Source texts of formatted documents:
============

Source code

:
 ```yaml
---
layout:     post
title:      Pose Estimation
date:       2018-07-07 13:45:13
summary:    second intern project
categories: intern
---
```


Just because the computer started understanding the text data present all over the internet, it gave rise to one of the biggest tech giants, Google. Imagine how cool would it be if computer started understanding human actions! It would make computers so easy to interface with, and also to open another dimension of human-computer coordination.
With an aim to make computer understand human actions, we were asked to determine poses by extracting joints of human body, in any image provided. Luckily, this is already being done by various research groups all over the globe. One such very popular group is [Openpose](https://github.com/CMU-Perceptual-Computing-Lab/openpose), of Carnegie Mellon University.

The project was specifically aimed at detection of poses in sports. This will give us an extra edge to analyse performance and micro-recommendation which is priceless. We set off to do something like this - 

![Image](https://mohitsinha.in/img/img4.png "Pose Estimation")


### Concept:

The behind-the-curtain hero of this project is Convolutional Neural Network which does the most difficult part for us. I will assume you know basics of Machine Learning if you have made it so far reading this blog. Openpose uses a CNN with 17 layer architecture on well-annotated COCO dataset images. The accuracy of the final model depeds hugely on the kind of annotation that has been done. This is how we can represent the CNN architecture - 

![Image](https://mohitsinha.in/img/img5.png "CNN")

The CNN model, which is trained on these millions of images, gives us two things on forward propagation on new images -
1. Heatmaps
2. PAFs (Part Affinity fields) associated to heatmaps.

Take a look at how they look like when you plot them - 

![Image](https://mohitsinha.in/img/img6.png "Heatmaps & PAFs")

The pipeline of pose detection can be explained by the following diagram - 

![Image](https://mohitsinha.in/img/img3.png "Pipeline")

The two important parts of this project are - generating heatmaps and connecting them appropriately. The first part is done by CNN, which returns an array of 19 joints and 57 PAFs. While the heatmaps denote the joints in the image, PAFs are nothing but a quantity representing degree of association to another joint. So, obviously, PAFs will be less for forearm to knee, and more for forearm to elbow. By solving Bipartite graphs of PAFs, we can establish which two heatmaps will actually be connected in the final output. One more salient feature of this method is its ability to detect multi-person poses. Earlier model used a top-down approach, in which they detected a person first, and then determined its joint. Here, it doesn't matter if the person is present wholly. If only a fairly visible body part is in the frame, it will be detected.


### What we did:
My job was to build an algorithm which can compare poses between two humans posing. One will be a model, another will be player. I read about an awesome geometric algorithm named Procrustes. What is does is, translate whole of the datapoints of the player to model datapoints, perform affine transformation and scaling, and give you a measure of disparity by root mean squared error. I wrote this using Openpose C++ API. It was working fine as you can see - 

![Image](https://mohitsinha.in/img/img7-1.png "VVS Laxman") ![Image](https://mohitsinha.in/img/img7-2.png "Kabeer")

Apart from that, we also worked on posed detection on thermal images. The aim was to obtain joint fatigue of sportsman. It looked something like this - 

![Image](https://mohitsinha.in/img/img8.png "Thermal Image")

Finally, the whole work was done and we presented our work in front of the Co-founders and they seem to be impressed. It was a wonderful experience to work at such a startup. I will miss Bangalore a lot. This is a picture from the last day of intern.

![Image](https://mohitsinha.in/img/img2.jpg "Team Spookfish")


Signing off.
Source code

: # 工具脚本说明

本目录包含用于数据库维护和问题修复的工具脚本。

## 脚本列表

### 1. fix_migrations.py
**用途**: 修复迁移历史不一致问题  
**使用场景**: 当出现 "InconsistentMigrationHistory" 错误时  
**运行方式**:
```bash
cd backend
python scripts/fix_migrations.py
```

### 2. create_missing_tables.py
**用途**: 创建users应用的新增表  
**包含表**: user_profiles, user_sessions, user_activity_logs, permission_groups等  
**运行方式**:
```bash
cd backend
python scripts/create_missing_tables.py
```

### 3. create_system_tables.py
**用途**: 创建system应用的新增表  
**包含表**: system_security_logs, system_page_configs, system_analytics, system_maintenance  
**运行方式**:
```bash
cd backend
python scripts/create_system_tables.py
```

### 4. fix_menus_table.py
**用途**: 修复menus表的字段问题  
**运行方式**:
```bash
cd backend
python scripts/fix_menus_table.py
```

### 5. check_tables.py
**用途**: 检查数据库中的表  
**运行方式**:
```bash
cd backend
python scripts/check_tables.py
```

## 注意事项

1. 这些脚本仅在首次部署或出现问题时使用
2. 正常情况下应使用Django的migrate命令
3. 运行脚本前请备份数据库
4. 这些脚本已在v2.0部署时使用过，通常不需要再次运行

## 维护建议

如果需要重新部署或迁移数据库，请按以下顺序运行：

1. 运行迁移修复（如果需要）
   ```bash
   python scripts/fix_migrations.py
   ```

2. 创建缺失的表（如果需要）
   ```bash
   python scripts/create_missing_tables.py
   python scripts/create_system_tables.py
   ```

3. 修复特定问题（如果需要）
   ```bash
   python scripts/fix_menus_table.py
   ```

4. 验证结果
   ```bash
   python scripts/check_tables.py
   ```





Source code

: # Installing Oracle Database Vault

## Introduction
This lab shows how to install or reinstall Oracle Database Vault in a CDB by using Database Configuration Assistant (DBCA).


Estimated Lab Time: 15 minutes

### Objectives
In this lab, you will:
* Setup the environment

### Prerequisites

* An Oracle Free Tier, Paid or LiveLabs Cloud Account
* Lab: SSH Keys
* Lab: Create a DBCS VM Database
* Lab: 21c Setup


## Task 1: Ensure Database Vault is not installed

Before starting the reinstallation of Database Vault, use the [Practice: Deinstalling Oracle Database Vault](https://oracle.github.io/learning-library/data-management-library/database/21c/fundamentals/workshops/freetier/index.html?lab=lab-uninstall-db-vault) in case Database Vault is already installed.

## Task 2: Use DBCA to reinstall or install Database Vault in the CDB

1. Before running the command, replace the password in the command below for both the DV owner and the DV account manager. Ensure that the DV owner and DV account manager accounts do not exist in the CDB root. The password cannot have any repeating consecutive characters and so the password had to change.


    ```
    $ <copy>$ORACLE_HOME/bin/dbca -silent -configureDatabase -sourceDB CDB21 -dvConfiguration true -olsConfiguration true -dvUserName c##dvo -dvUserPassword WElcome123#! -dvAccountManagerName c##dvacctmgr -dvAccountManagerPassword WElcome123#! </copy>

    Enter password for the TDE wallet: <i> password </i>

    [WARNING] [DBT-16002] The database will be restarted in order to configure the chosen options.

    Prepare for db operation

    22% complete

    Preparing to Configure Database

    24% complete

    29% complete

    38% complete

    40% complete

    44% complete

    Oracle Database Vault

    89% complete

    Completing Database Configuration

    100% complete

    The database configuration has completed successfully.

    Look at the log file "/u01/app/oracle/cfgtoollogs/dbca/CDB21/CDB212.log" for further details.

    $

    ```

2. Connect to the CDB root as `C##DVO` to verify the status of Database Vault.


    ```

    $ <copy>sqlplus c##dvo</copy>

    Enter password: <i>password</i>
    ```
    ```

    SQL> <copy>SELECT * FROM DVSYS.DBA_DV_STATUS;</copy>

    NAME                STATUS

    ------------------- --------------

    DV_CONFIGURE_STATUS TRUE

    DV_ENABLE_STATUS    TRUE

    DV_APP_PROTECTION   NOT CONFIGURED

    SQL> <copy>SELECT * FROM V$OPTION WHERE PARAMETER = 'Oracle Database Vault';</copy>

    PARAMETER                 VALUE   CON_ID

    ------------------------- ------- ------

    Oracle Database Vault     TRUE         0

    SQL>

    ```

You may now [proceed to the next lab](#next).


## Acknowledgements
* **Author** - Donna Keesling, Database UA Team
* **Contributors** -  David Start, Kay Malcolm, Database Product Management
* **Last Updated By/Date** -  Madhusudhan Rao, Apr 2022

============

From the records above, copy each line that contains the word "Ensure".

## Task 1: Ensure Database Vault is not installed
1. Before running the command, replace the password in the command below for both the DV owner and the DV account manager. Ensure that the DV owner and DV account manager accounts do not exist in the CDB root. The password cannot have any repeating consecutive characters and so the password had to change.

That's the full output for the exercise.